Recorded data START
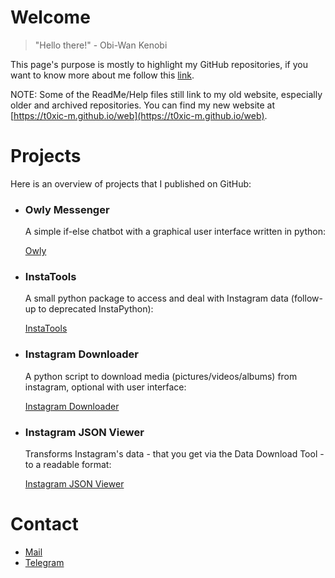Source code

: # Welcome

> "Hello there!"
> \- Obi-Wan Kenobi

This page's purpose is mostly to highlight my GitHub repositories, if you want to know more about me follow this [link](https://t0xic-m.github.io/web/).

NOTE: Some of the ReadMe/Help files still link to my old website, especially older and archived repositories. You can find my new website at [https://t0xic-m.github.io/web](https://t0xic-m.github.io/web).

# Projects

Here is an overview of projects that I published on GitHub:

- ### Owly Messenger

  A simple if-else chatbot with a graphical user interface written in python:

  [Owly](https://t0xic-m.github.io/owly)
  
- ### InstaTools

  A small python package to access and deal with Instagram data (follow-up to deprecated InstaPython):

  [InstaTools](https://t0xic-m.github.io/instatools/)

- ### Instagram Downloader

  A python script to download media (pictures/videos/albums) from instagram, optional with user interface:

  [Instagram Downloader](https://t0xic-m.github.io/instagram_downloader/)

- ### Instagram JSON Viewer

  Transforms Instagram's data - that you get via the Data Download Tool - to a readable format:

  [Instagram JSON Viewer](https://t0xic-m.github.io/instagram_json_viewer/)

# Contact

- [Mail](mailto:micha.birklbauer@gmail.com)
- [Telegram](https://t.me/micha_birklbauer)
Recorded data END
Recorded data START
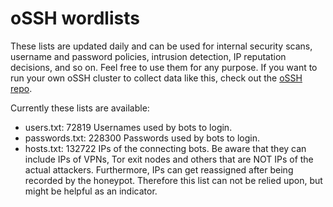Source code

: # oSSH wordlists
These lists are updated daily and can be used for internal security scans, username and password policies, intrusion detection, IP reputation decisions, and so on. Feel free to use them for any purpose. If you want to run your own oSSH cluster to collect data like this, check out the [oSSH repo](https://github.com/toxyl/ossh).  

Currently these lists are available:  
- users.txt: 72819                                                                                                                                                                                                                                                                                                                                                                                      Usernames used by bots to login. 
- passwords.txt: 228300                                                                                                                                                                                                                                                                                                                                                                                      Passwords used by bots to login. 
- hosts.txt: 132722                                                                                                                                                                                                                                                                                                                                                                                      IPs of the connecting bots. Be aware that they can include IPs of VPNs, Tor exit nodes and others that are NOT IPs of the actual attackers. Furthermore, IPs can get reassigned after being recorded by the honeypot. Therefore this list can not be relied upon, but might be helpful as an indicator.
Recorded data END
**Exercise objective:** Only one stretch of the data above is needed. Restate it word for word, from the line containing "A simple if-else" through the line containing "- [Telegram](https://t.me/micha_birklbauer)", both ends included.

**Answer:**
  A simple if-else chatbot with a graphical user interface written in python:

  [Owly](https://t0xic-m.github.io/owly)
  
- ### InstaTools

  A small python package to access and deal with Instagram data (follow-up to deprecated InstaPython):

  [InstaTools](https://t0xic-m.github.io/instatools/)

- ### Instagram Downloader

  A python script to download media (pictures/videos/albums) from instagram, optional with user interface:

  [Instagram Downloader](https://t0xic-m.github.io/instagram_downloader/)

- ### Instagram JSON Viewer

  Transforms Instagram's data - that you get via the Data Download Tool - to a readable format:

  [Instagram JSON Viewer](https://t0xic-m.github.io/instagram_json_viewer/)

# Contact

- [Mail](mailto:micha.birklbauer@gmail.com)
- [Telegram](https://t.me/micha_birklbauer)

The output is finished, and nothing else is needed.